(Given entries Opens)

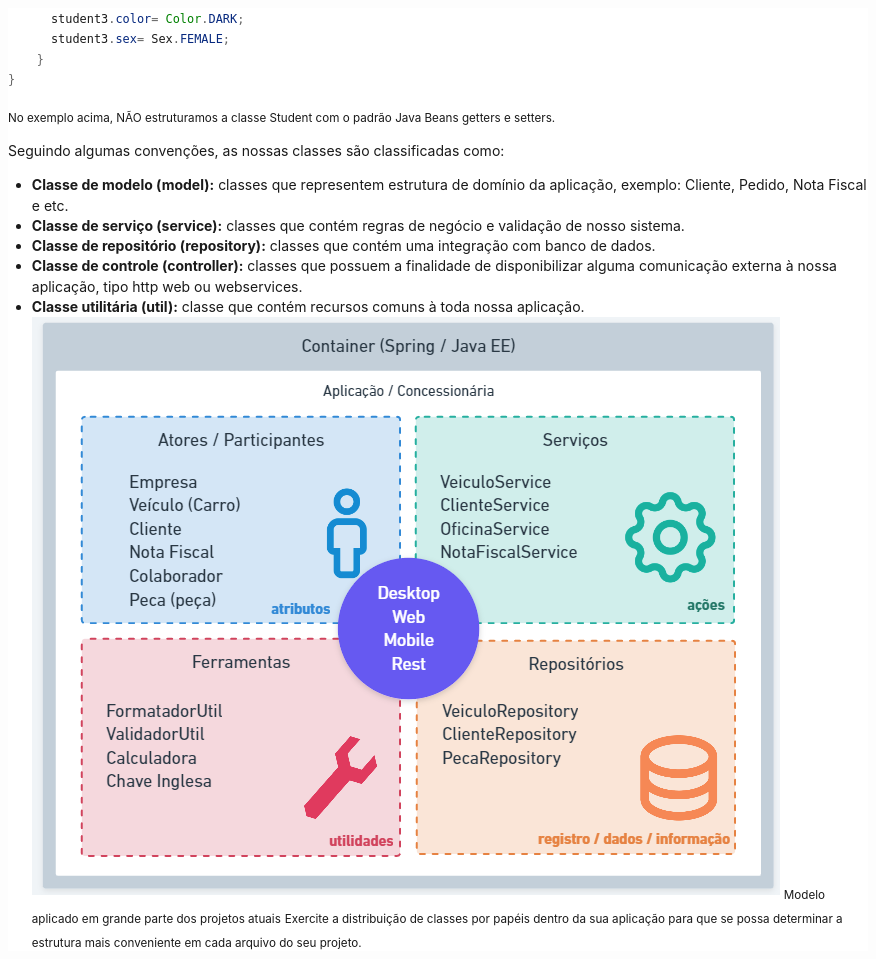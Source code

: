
 ```java
      student3.color= Color.DARK;
      student3.sex= Sex.FEMALE;
    }
}
```
<sub>No exemplo acima, NÃO estruturamos a classe Student com o padrão 
Java Beans getters e setters.</sub>

Seguindo algumas convenções, as nossas classes são classificadas como:
* **Classe de modelo (model):** classes que representem estrutura de 
domínio da aplicação, exemplo: Cliente, Pedido, Nota Fiscal e etc.
* **Classe de serviço (service):** classes que contém regras de negócio
e validação de nosso sistema.
* **Classe de repositório (repository):** classes que contém uma integração
com banco de dados.
* **Classe de controle (controller):** classes que possuem a finalidade de 
disponibilizar alguma comunicação externa à nossa aplicação, tipo http web ou webservices.
* **Classe utilitária (util):** classe que contém recursos comuns à toda nossa aplicação.
![Container Spring](resources/container_spring.png "Container Spring")
<sub>Modelo aplicado em grande parte dos projetos atuais</sub>
<sub>Exercite a distribuição de classes por papéis dentro da sua aplicação para que se 
possa determinar a estrutura mais conveniente em cada arquivo do seu projeto.</sub>
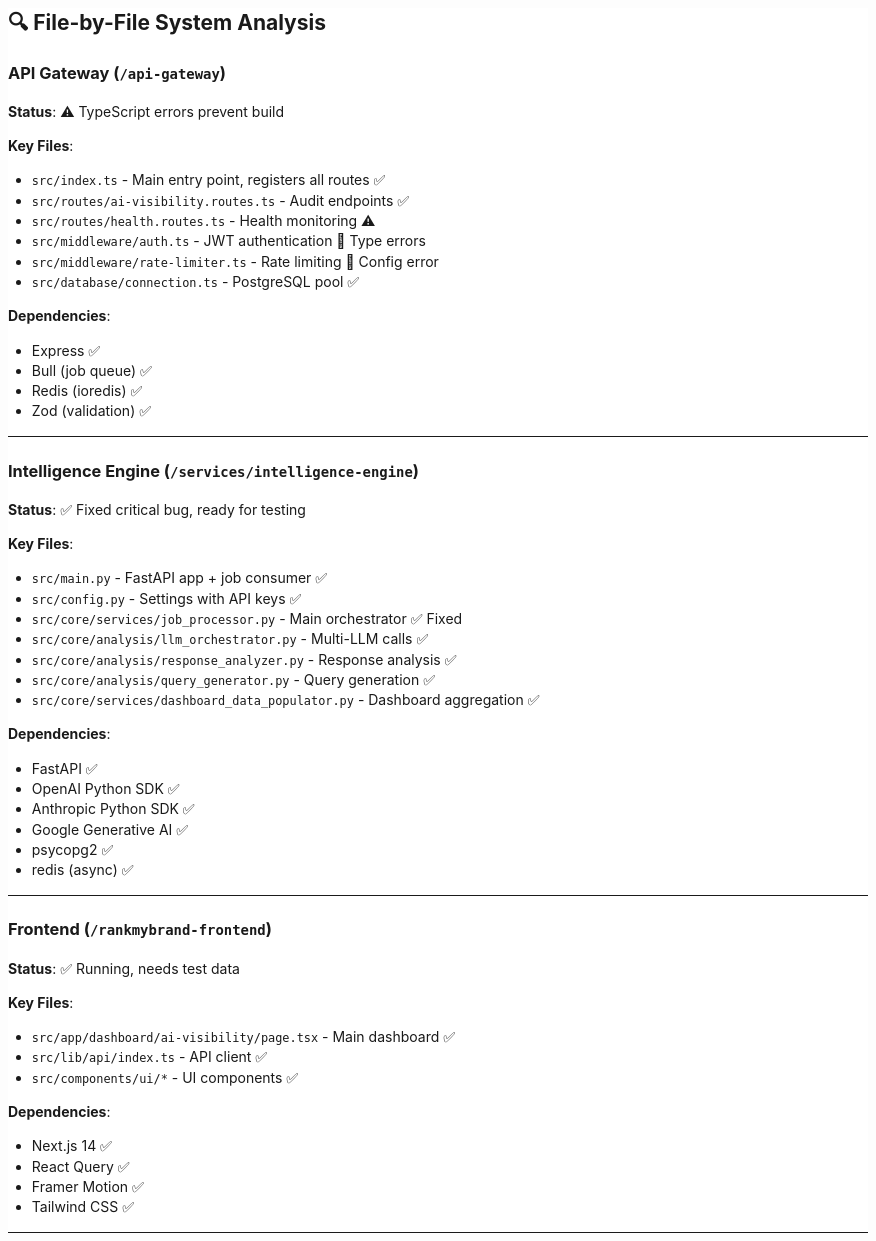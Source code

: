 
## 🔍 File-by-File System Analysis

### API Gateway (`/api-gateway`)
**Status**: ⚠️ TypeScript errors prevent build

**Key Files**:
- `src/index.ts` - Main entry point, registers all routes ✅
- `src/routes/ai-visibility.routes.ts` - Audit endpoints ✅
- `src/routes/health.routes.ts` - Health monitoring ⚠️
- `src/middleware/auth.ts` - JWT authentication 🔴 Type errors
- `src/middleware/rate-limiter.ts` - Rate limiting 🔴 Config error
- `src/database/connection.ts` - PostgreSQL pool ✅

**Dependencies**:
- Express ✅
- Bull (job queue) ✅
- Redis (ioredis) ✅
- Zod (validation) ✅

---

### Intelligence Engine (`/services/intelligence-engine`)
**Status**: ✅ Fixed critical bug, ready for testing

**Key Files**:
- `src/main.py` - FastAPI app + job consumer ✅
- `src/config.py` - Settings with API keys ✅
- `src/core/services/job_processor.py` - Main orchestrator ✅ Fixed
- `src/core/analysis/llm_orchestrator.py` - Multi-LLM calls ✅
- `src/core/analysis/response_analyzer.py` - Response analysis ✅
- `src/core/analysis/query_generator.py` - Query generation ✅
- `src/core/services/dashboard_data_populator.py` - Dashboard aggregation ✅

**Dependencies**:
- FastAPI ✅
- OpenAI Python SDK ✅
- Anthropic Python SDK ✅
- Google Generative AI ✅
- psycopg2 ✅
- redis (async) ✅

---

### Frontend (`/rankmybrand-frontend`)
**Status**: ✅ Running, needs test data

**Key Files**:
- `src/app/dashboard/ai-visibility/page.tsx` - Main dashboard ✅
- `src/lib/api/index.ts` - API client ✅
- `src/components/ui/*` - UI components ✅

**Dependencies**:
- Next.js 14 ✅
- React Query ✅
- Framer Motion ✅
- Tailwind CSS ✅

---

(Given entries Closes)

Assigned task:
Leave the images out and output the remaining material exactly as it stands.

Result of this exercise:
Source code

:
 ```java
      student3.color= Color.DARK;
      student3.sex= Sex.FEMALE;
    }
}
```
<sub>No exemplo acima, NÃO estruturamos a classe Student com o padrão 
Java Beans getters e setters.</sub>

Seguindo algumas convenções, as nossas classes são classificadas como:
* **Classe de modelo (model):** classes que representem estrutura de 
domínio da aplicação, exemplo: Cliente, Pedido, Nota Fiscal e etc.
* **Classe de serviço (service):** classes que contém regras de negócio
e validação de nosso sistema.
* **Classe de repositório (repository):** classes que contém uma integração
com banco de dados.
* **Classe de controle (controller):** classes que possuem a finalidade de 
disponibilizar alguma comunicação externa à nossa aplicação, tipo http web ou webservices.
* **Classe utilitária (util):** classe que contém recursos comuns à toda nossa aplicação.
![Container Spring](resources/container_spring.png "Container Spring")
<sub>Modelo aplicado em grande parte dos projetos atuais</sub>
<sub>Exercite a distribuição de classes por papéis dentro da sua aplicação para que se 
possa determinar a estrutura mais conveniente em cada arquivo do seu projeto.</sub>
Source code

: 
## 🔍 File-by-File System Analysis

### API Gateway (`/api-gateway`)
**Status**: ⚠️ TypeScript errors prevent build

**Key Files**:
- `src/index.ts` - Main entry point, registers all routes ✅
- `src/routes/ai-visibility.routes.ts` - Audit endpoints ✅
- `src/routes/health.routes.ts` - Health monitoring ⚠️
- `src/middleware/auth.ts` - JWT authentication 🔴 Type errors
- `src/middleware/rate-limiter.ts` - Rate limiting 🔴 Config error
- `src/database/connection.ts` - PostgreSQL pool ✅

**Dependencies**:
- Express ✅
- Bull (job queue) ✅
- Redis (ioredis) ✅
- Zod (validation) ✅

---

### Intelligence Engine (`/services/intelligence-engine`)
**Status**: ✅ Fixed critical bug, ready for testing

**Key Files**:
- `src/main.py` - FastAPI app + job consumer ✅
- `src/config.py` - Settings with API keys ✅
- `src/core/services/job_processor.py` - Main orchestrator ✅ Fixed
- `src/core/analysis/llm_orchestrator.py` - Multi-LLM calls ✅
- `src/core/analysis/response_analyzer.py` - Response analysis ✅
- `src/core/analysis/query_generator.py` - Query generation ✅
- `src/core/services/dashboard_data_populator.py` - Dashboard aggregation ✅

**Dependencies**:
- FastAPI ✅
- OpenAI Python SDK ✅
- Anthropic Python SDK ✅
- Google Generative AI ✅
- psycopg2 ✅
- redis (async) ✅

---

### Frontend (`/rankmybrand-frontend`)
**Status**: ✅ Running, needs test data

**Key Files**:
- `src/app/dashboard/ai-visibility/page.tsx` - Main dashboard ✅
- `src/lib/api/index.ts` - API client ✅
- `src/components/ui/*` - UI components ✅

**Dependencies**:
- Next.js 14 ✅
- React Query ✅
- Framer Motion ✅
- Tailwind CSS ✅

---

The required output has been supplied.